Note: the branches below (i.e., lightweight, order book snapshot, mongo integration) are no longer actively maintained as of October 2018, and are here for reference.

LIGHT WEIGHT branch is intended to record streaming data more efficiently than the full branch (i.e., all websocket connections are made from a single process and the limit order book is not maintained) and persists streaming tick data into an Arctic tick store
ORDER BOOK SNAPSHOT branch has the same design pattern as the full branch, but instead of recording streaming ticks, snapshots of the limit order book are taken every N seconds and persisted into an Arctic tick store
MONGO INTEGRATION branch is the same implementation as ORDER BOOK SNAPSHOT, with the difference being a standard MongoDB is used, rather than Arctic. This branch was originally used to benchmark Arctic's performance and is not up to date with the FULL branch.

2. Scope

Application is intended to be used to record and simulate limit order book data for reinforcement learning modeling. Currently, there is no functionality developed to place an order or automate trading.

3. Dependencies

abc
arctic
asyncio
datetime
json
multiprocessing
numpy
os
pandas
pytz
requests
SortedDict
threading
time
websockets

4. Design Pattern

The design pattern is intended to serve as a foundation for implementing a trading strategy.

4.1 Architecture

Each crypto pair (e.g., Bitcoin-USD) runs on its own Process
- Each exchange data feed is processed in its own Thread within the parent crypto pair Process
- A timer for periodic polling (or order book snapshots--see mongo-integration or arctic-book-snapshot branch) runs on a separate thread

4.2 Arctic Schema

Arctic tick store is the database implementation of choice for this project for the following reasons:

Open sourced reliability
Superior performance metrics (e.g., 10x data compression)
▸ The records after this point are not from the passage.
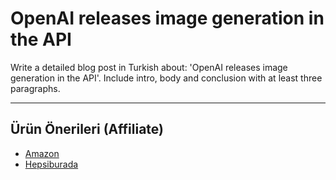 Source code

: # OpenAI releases image generation in the API

Write a detailed blog post in Turkish about: 'OpenAI releases image generation in the API'. Include intro, body and conclusion with at least three paragraphs.

---
## Ürün Önerileri (Affiliate)
- [Amazon](https://www.amazon.com/dp/?tag=YOUR_AMAZON_TAG)
- [Hepsiburada](https://www.hepsiburada.com/?tag=YOUR_HEPSIBURADA_TAG)
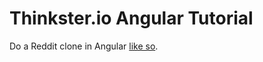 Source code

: Thinkster.io Angular Tutorial
=============================

Do a Reddit clone in Angular [like so][].

[like so]: https://thinkster.io/angulartutorial/learn-to-build-realtime-webapps/   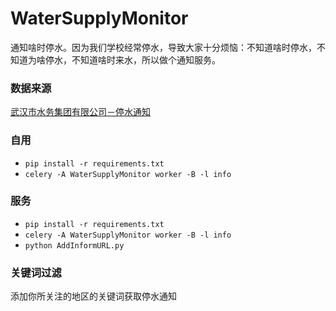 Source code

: # WaterSupplyMonitor
通知啥时停水。因为我们学校经常停水，导致大家十分烦恼：不知道啥时停水，不知道为啥停水，不知道啥时来水，所以做个通知服务。

### 数据来源
[武汉市水务集团有限公司－停水通知](http://www.whwater.com/gsfw/tstz/)

### 自用
- `pip install -r requirements.txt`
- `celery -A WaterSupplyMonitor worker -B -l info`

### 服务
- `pip install -r requirements.txt`
- `celery -A WaterSupplyMonitor worker -B -l info`
- `python AddInformURL.py`

### 关键词过滤
 添加你所关注的地区的关键词获取停水通知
The Arctic Tick Store data model is essentially a list of dicts, where each dict is an incoming tick from the exchanges.

Each list consists of ./configurations/BATCH_SIZE ticks (e.g., 100,000 ticks)
Per the Arctic Tick Store design, all currency pairs are stored in the same MongoDB collection

4.3 Limit Order Book

SortedDict pure python class is used for the limit order book for the following reasons:

Sorted Price Insertions within the limit order book can be performed with O(log n)
Price Deletions within the limit order book can be performed with O(log n)
Getting / setting values are performed with O(1)
SortedDict interface is intuitive, thus making implementation easier

5. Examples and Usage

5.1 Recorder.py

This class is the entry point for recording tick data. To start the application, type python recorder.py into your command prompt.

5.2 Simulator.py

This class is used for retrieving historical tick data which was stored in the Arctic Tick Store for the purpose of data replays.

To run the simulation, type python simulator.py into your command prompt.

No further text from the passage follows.